Case(s) Description :
A 50-year-old male with a medical history of Fatigue, Erectile Dysfunction and decreased libido presented to the office for evaluation of prolactinoma with low testosterone and increased prolactin. MRI showed a 3.9cm pituitary adenoma. The patient denied a family history of tumors in the adrenals, pancreas, stomach, or thyroid and confirmed family history of Pituitary adenomas.
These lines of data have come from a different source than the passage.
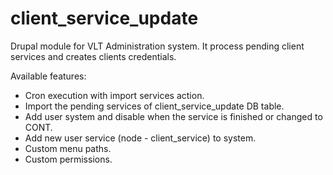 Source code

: client_service_update
=====================

Drupal module for VLT Administration system. It process pending client services and creates clients credentials.   
   
Available features:
- Cron execution with import services action.
- Import the pending services of client_service_update DB table. 
- Add user system and disable when the service is finished or changed to CONT.
- Add new user service (node - client_service) to system.
- Custom menu paths.
- Custom permissions. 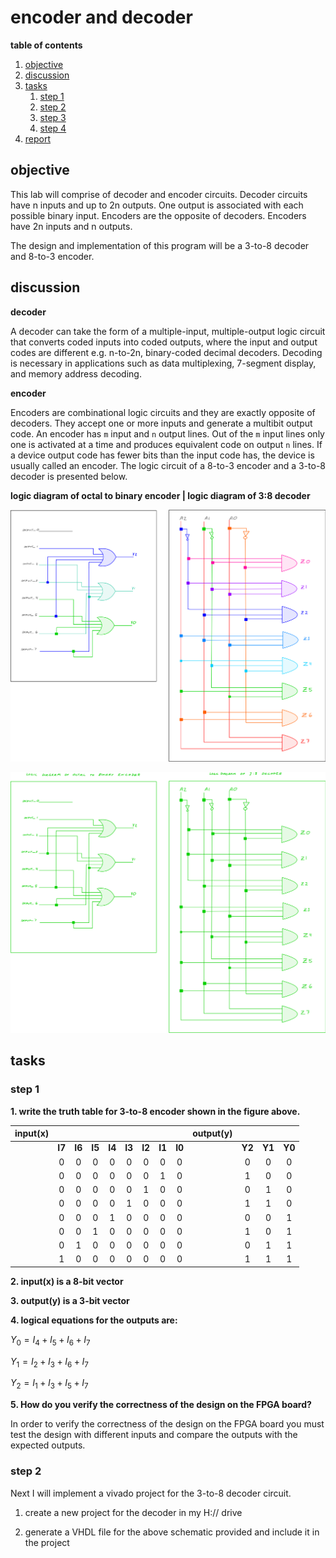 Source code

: # encoder and decoder

**table of contents**

1.  [objective](#objective)
2.  [discussion](#discussion)
3.  [tasks](#tasks)
	1. [step 1](#step-1)
	2. [step 2](#step-2)
	3. [step 3](#step-3)
	4. [step 4](#step-4)
4.  [report](#report)

## objective

This lab will comprise of decoder and encoder circuits.
Decoder circuits have n inputs and up to 2n outputs.
One output is associated with each possible binary input.
Encoders are the opposite of decoders.
Encoders have 2n inputs and n outputs.

The design and implementation of this program will be a 3-to-8 decoder and 8-to-3 encoder.

## discussion

**decoder**

A decoder can take the form of a multiple-input, multiple-output logic circuit that converts coded inputs into coded outputs, where the input and output codes are different e.g. n-to-2n, binary-coded decimal decoders.  Decoding is necessary in applications such as data multiplexing, 7-segment display, and memory address decoding.

**encoder**

Encoders are combinational logic circuits and they are exactly opposite of decoders.  They accept one or more inputs and generate a multibit output code.  An encoder has `m` input and `n` output lines.  Out of the `m` input lines only one is activated at a time and produces equivalent code on output `n` lines.  If a device output code has fewer bits than the input code has, the device is usually called an encoder.  The logic circuit of a 8-to-3 encoder and a 3-to-8 decoder is presented below.

**logic diagram of octal to binary encoder | logic diagram of 3:8 decoder**

![encoder-decoder](./assets/encoder-decoder.png)

![encoder-decoder-uniform](./assets/encoder-decoder-uniform.png)

## tasks

### step 1

**1.  write the truth table for 3-to-8 encoder shown in the figure above.**

|   **input(x)** | |  |  |  | |  |  |  |   **output(y)** |  |  |  |
|:--:|:--:|:--:|:--:|:--:|:--:|:--:|:--:|:--:|:--:|:--:|:--:|:--:|
|    |**I7** | **I6** | **I5** | **I4** | **I3** | **I2** | **I1** | **I0** |    | **Y2** | **Y1** | **Y0** |
|    | 0  | 0  | 0  | 0  | 0  | 0  | 0  | 0  |    | 0  | 0  | 0  |
|    | 0  | 0  | 0  | 0  | 0  | 0  | 1  | 0  |    | 1  | 0  | 0  |
|    | 0  | 0  | 0  | 0  | 0  | 1  | 0  | 0  |    | 0  | 1  | 0  |
|    | 0  | 0  | 0  | 0  | 1  | 0  | 0  | 0  |    | 1  | 1  | 0  |
|    | 0  | 0  | 0  | 1  | 0  | 0  | 0  | 0  |    | 0  | 0  | 1  |
|    | 0  | 0  | 1  | 0  | 0  | 0  | 0  | 0  |    | 1  | 0  | 1  |
|    | 0  | 1  | 0  | 0  | 0  | 0  | 0  | 0  |    | 0  | 1  | 1  |
|    | 1  | 0  | 0  | 0  | 0  | 0  | 0  | 0  |    | 1  | 1  | 1  |

**2.  input(x) is a 8-bit vector**

**3.  output(y) is a 3-bit vector**

**4.  logical equations for the outputs are:**


$Y_{0} = I_{4} + I_{5} + I_{6} + I_{7}$

$Y_{1} = I_{2} + I_{3} + I_{6} + I_{7}$

$Y_{2} = I_{1} + I_{3} + I_{5} + I_{7}$

**5.  How do you verify the correctness of the design on the FPGA board?**

In order to verify the correctness of the design on the FPGA board you must test the design with different inputs and compare the outputs with the expected outputs.

### step 2

Next I will implement a vivado project for the 3-to-8 decoder circuit.

1.  create a new project for the decoder in my H:// drive

2.  generate a VHDL file for the above schematic provided and include it in the project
An initial prolactin level of 2468 was started treatment with cabergoline 0.5mg twice a week, and due to abdominal discomfort was decreased to 0.25mg twice a week. MRI at 3 months follow-up showed a significant size decrease to now 1.9 x 1.7 x 1.7 cm (from 2.4 x 3.9 x 3.9 cm). Serum calcium was elevated at 11.7mg/dL. no history of kidney stones, hematuria or fractures - in-office thyroid ultrasound notable for a right posterior 1.7cm mass suggestive of a parathyroid adenoma and Total testosterone improved from 42 to 195, clinically reports significant improvement in ED and libido but not entirely back to baseline. 4-month follow-up ERCP with FNA done on 1/2023 reported Pancreatic cyst, MEN sequencing was negative, and the patient has no clinical signs of insulinoma or gastrinoma (no stomach ulcers but notable gastritis), complications of Hyperparathyroidism reported by DEXA shows lumbar osteoporosis and US kidney shows right nonobstructive nephrolithiasis. The patient has PTH-dependent hypercalcemia with PTH of 453 and corrected serum calcium of 11.7 - the patient meets the criteria for parathyroidectomy and was referred to surgery.
Discussion :
Prompt recognition and treatment are vital to avoid MEN type 1 Syndrome complications. Although the progression of PHPT in the context of MEN1 is usually gradual, the optimal treatment remains parathyroidectomy, with favorable results in reducing the risk of kidney stones, fragility fractures, and cardiovascular morbidity, while it has also been demonstrated that it significantly improves bone mineral density and quality of life. For Pituitary adenomas, Cabergoline still the drug of choice to decrease size and manifestations like increased prolactin and decrease testosterone levels.(2) It is important to look for all the possible manifestations that MEN syndrome could have and give adequate treatment to avoid complications.